Coding to the Vibes of My Own Keyboard
Posted on: 2026-06-09
I share many rational criticisms that have been extensively written about online, but here I’ll focus on another reason: I just don’t want to use them. I don’t like the “vibes,” and they feel gross to me. I am open to being convinced, but so far, I’m just not. I try to care, and I should be motivated to care, but either I can’t or I just don’t.
From the sounds of it, I might not be able to have a career in software development if I can’t get off my high horse and start vibe coding. If the boosters are right, this should be an easy thing, but I just can’t bring myself to do it. Nothing motivates me to vibe code, not even the fear of being left behind in a field that I love and that until now, felt made for me. I feel alone, and it feels insane.
I love software more than I hate LLMs
I imagine that someday not altogether too far in the future, I too will have incorporated a coding LLM of some kind into my workflow. I am not eager for this day. But software development is collaborative, and LLM tooling is popular.
I trust the human part of the software development process. One such aspect is collaboration. I care deeply about being able to work on all kinds of teams, including alongside developers who use LLM tooling for some or many aspects of their workflows. In order for my work to be compatible with the work of other humans, I accept that I must learn to work compatibly with LLM code that may be generated from the prompts of those humans.
I have tried to see more value in LLM code, but I remain unconvinced in the long term. I understand that there are some code models capable of producing large amounts of passable, occasionally even useful, code, especially boilerplate. But I have yet to be convinced of how those benefits outweigh other organizational risks.
Should my organization encourage it, I would find it agreeable to use LLMs for work. I trust my team’s management to have the best interests of the project and organization at heart. That external motivation of having human trust in my human team would be enough for me to adopt, in good faith, LLM usage to my own workflow.
My preference, for myself, is to remain comfortable developing software without the use of LLM tooling. A common underlying goal behind my own software projects is personal skill-building and a little bit of self expression. The act of doing the work myself of design and problem-solving gives me the sense of fulfillment and satisfaction which motivates and drives me to become a stronger developer.
Am I really a hater?
I don’t see myself that way.
Wrangling code can be an incredibly empowering form of expression. Software is intimidating, and it’s everywhere. It underpins communication with loved ones. It delivers access to art such as music, movies, and video games. It is embedded in critical systems we interact with throughout the world, from medical wearables to vehicles on the road and in the sky. By reading and writing code, we can assert ourselves as taking a more active part in these processes, feeling less in the dark about systems we otherwise wouldn’t understand.
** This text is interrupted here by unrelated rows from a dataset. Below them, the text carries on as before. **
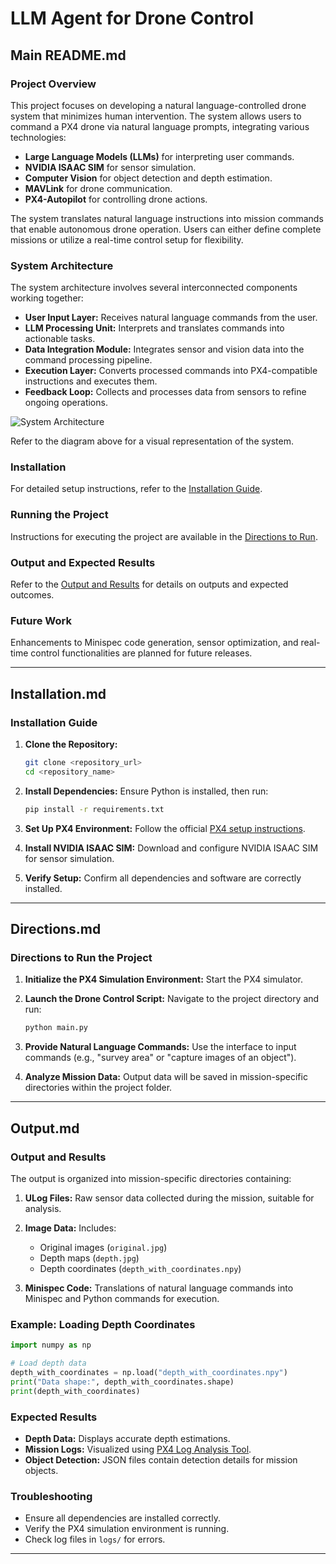 # LLM Agent for Drone Control

## Main README.md

### Project Overview
This project focuses on developing a natural language-controlled drone system that minimizes human intervention. The system allows users to command a PX4 drone via natural language prompts, integrating various technologies:

- **Large Language Models (LLMs)** for interpreting user commands.
- **NVIDIA ISAAC SIM** for sensor simulation.
- **Computer Vision** for object detection and depth estimation.
- **MAVLink** for drone communication.
- **PX4-Autopilot** for controlling drone actions.

The system translates natural language instructions into mission commands that enable autonomous drone operation. Users can either define complete missions or utilize a real-time control setup for flexibility.

### System Architecture
The system architecture involves several interconnected components working together:

- **User Input Layer:** Receives natural language commands from the user.
- **LLM Processing Unit:** Interprets and translates commands into actionable tasks.
- **Data Integration Module:** Integrates sensor and vision data into the command processing pipeline.
- **Execution Layer:** Converts processed commands into PX4-compatible instructions and executes them.
- **Feedback Loop:** Collects and processes data from sensors to refine ongoing operations.

![System Architecture](path/to/system_architecture_diagram.png)

Refer to the diagram above for a visual representation of the system.

### Installation
For detailed setup instructions, refer to the [Installation Guide](installation.md).

### Running the Project
Instructions for executing the project are available in the [Directions to Run](directions.md).

### Output and Expected Results
Refer to the [Output and Results](output.md) for details on outputs and expected outcomes.

### Future Work
Enhancements to Minispec code generation, sensor optimization, and real-time control functionalities are planned for future releases.

---

## Installation.md

### Installation Guide

1. **Clone the Repository:**
   ```bash
   git clone <repository_url>
   cd <repository_name>
   ```

2. **Install Dependencies:**
   Ensure Python is installed, then run:
   ```bash
   pip install -r requirements.txt
   ```

3. **Set Up PX4 Environment:**
   Follow the official [PX4 setup instructions](https://docs.px4.io/main/en/).

4. **Install NVIDIA ISAAC SIM:**
   Download and configure NVIDIA ISAAC SIM for sensor simulation.

5. **Verify Setup:**
   Confirm all dependencies and software are correctly installed.

---

## Directions.md

### Directions to Run the Project

1. **Initialize the PX4 Simulation Environment:**
   Start the PX4 simulator.

2. **Launch the Drone Control Script:**
   Navigate to the project directory and run:
   ```bash
   python main.py
   ```

3. **Provide Natural Language Commands:**
   Use the interface to input commands (e.g., "survey area" or "capture images of an object").

4. **Analyze Mission Data:**
   Output data will be saved in mission-specific directories within the project folder.

---

## Output.md

### Output and Results

The output is organized into mission-specific directories containing:

1. **ULog Files:**
   Raw sensor data collected during the mission, suitable for analysis.

2. **Image Data:**
   Includes:
   - Original images (`original.jpg`)
   - Depth maps (`depth.jpg`)
   - Depth coordinates (`depth_with_coordinates.npy`)

3. **Minispec Code:**
   Translations of natural language commands into Minispec and Python commands for execution.

### Example: Loading Depth Coordinates
```python
import numpy as np

# Load depth data
depth_with_coordinates = np.load("depth_with_coordinates.npy")
print("Data shape:", depth_with_coordinates.shape)
print(depth_with_coordinates)
```

### Expected Results
- **Depth Data:** Displays accurate depth estimations.
- **Mission Logs:** Visualized using [PX4 Log Analysis Tool](https://logs.px4.io/).
- **Object Detection:** JSON files contain detection details for mission objects.

### Troubleshooting
- Ensure all dependencies are installed correctly.
- Verify the PX4 simulation environment is running.
- Check log files in `logs/` for errors.

---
I respect the journey of every person whom a LLM model has given the confidence to start programming. I hope vibe coders get real value from their projects and one day feel comfortable enough to drop the word “vibe” when describing their work, even when said work included large amounts of LLM tooling. I don’t see vibe-coded success stories as evidence of coding models overtaking human capability. I see a new tool, leveraged by humans, to assist in making technology work for them.
For me, the sense of fulfillment from software as creative work comes through hard-won understanding. When the code doesn’t work and you can’t seem to figure out why, the sense of frustration can feel terrible. But when eventually you find what you misunderstood and things make sense, the feeling of triumph is twice as strong.
I can hope that vibe coding experience inspires developers to try creating software with reduced reliance on LLMs. But at the end of the day I am still happy for someone that they tried their hand at coding at all. It is a practice I love, and I am glad to share it, even if others’ methods aren’t something I would choose for my own work.
A lot of vibe coded projects are surely garbage. But I can relate to this: I have plenty experience producing manually-coded garbage, and I wouldn’t have the confidence and skill that I do today without that foundational practice and the chance to learn from my mistakes. Someone else’s tools used for practicing can very well be different from mine, and that in itself is nothing I see a problem with. The willingness to try and the humility to learn are foundational aspects of developing any skill, and I see both of these as profoundly human.